The cabinet says M10 on it. I didn't realize there was an m10a and m10 until I began looking things over. Looks like a previous tech just installed what he had around in this amp and didn't pay attention to the 12dw7, which is a detail I think needs to be original. Two of the 12au7's were also 12ax7's.
I do see the holes you mention. Makes sense they'd use one chassis for the line.
that is a M10A:
- 12 knobs on a M10A, 10 on an M10. the extra two knobs are from the single 'tone' knob change to bass & treble.
- tube recovery for the reverb tank on M10A, transistor on an M10.
- 12" speaker on a M10A, 8" on an M10.
- 10 tubes on an M10A, 8 tubes on an M10.
- treble-boost circuit on M10A's (preamp has three triodes), simple mellow/normal/bright switch on M10.
- and I'm 99% sure the M10A's were all silver motif, and the M10's were gold motif.
Another 1mfd electrolytic is for the "E" power supply node. Lots of amp circuits the first two triodes share a single power supply node (Fender AB763, Ampeg Gemini's, etc). Estey engineers opted to provide a little separation with the 1mfd and 10K resistor. I'm not sure why, It cost more. and predecessor amps like the 480 and 460 didn't do it. maybe they found it to make a quieter amp? (as much as the wiring layout looks like it'd make a noise amp, these tend to be pretty quiet given their age).

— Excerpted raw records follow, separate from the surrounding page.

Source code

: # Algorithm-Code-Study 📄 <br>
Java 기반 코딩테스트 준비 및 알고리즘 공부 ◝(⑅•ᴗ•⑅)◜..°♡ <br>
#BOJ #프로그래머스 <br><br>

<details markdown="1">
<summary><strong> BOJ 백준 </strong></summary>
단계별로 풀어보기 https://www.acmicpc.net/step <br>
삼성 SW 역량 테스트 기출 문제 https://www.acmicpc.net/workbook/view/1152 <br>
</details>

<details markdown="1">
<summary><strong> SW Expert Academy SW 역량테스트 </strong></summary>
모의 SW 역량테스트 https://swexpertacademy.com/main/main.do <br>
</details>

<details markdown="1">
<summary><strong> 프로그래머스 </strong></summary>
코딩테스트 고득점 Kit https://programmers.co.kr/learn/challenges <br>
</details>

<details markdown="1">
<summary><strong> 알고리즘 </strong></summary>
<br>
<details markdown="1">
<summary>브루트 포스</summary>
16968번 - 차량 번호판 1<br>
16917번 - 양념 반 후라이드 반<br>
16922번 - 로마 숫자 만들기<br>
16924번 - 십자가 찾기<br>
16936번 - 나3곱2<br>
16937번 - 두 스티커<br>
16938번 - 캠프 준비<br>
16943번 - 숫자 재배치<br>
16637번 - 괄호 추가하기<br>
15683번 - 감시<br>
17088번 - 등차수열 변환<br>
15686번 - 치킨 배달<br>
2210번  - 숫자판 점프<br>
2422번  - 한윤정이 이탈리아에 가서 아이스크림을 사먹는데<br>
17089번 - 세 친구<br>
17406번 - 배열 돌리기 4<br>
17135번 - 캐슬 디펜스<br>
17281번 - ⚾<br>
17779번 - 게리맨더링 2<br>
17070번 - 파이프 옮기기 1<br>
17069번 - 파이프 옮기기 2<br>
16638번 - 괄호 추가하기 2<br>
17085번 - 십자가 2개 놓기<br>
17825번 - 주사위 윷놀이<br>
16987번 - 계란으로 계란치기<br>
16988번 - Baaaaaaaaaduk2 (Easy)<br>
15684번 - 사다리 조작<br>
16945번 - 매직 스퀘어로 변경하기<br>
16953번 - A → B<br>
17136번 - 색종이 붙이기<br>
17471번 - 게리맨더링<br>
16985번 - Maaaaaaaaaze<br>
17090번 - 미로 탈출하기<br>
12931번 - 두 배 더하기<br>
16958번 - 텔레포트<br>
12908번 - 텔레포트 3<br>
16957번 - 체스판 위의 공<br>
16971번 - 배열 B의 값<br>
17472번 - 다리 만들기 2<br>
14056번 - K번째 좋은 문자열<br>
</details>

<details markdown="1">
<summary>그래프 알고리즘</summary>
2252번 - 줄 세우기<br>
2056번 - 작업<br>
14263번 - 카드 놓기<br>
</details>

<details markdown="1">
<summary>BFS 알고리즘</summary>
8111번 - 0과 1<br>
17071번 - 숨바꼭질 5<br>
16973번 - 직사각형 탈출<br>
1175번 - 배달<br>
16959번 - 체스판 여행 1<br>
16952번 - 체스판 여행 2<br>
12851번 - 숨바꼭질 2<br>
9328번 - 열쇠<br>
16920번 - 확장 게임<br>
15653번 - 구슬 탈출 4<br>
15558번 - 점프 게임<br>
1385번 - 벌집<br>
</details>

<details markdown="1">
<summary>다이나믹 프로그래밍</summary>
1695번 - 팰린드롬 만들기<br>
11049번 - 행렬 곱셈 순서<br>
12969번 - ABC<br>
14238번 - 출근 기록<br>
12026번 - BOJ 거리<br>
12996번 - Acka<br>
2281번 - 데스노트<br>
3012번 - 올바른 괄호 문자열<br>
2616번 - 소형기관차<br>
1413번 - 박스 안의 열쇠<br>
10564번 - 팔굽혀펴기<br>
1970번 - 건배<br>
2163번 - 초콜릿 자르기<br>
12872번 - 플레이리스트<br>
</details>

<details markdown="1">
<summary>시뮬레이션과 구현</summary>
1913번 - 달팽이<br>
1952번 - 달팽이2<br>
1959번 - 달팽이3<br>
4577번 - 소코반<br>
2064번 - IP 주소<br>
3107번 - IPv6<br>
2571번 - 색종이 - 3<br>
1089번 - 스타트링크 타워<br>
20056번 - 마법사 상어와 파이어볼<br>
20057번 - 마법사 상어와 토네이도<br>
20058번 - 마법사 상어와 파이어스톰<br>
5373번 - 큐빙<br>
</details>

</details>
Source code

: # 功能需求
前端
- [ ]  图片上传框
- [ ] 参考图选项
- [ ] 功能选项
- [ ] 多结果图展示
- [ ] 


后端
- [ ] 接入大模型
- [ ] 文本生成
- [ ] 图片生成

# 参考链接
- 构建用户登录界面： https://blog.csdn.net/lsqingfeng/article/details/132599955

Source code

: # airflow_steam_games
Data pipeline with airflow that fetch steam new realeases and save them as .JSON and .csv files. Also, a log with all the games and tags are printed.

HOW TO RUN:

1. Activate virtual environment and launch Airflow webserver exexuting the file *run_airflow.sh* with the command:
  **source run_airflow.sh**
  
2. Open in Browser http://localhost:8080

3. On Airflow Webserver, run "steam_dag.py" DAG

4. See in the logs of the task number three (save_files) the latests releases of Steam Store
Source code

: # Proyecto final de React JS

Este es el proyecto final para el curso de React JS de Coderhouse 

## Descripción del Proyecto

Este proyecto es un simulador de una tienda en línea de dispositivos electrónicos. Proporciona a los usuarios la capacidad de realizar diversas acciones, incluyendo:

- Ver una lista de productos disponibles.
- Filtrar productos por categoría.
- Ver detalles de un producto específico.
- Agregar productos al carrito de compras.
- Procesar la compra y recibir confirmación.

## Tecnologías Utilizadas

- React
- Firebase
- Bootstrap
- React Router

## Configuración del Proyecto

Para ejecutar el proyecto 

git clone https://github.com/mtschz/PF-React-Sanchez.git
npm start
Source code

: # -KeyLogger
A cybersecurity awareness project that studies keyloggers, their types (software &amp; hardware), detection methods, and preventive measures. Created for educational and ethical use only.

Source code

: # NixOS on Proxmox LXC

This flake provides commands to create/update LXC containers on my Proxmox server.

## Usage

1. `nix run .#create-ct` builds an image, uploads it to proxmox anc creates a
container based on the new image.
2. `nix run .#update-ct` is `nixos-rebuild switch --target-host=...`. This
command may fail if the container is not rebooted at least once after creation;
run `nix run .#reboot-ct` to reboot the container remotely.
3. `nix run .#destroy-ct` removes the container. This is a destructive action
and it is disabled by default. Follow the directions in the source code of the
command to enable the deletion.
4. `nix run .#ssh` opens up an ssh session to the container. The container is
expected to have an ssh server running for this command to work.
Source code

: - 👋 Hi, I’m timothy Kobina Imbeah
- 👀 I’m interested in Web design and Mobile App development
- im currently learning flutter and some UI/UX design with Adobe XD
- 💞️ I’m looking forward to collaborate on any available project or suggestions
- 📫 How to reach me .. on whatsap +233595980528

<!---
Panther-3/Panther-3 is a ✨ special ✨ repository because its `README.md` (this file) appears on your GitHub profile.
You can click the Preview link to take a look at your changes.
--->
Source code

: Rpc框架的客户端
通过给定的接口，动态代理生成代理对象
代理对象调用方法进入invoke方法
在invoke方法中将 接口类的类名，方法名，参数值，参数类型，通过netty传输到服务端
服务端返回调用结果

One thing to know about these amps is the company was small, and the engineering team handled warranty repairs. If a distributor or musician called with a complaint or suggestion, they probably talked directly with an engineer. they also played every finished custom amp with a guitar plugged in. All that is to say that there were running changes to the circuit that didn't wait on the printed in-amp schematics to be updated. Some Estey schematics have the revisions marked, approved, and dated in the upper righthand corner, while others don't have this at all. If you amp is a late M10A, but the schematic you are using doesn't have the updates, you'll likely find that not all resistor or cap values in your amp match the schematic. study the change before swapping it out, it might have been to improve the amplifier.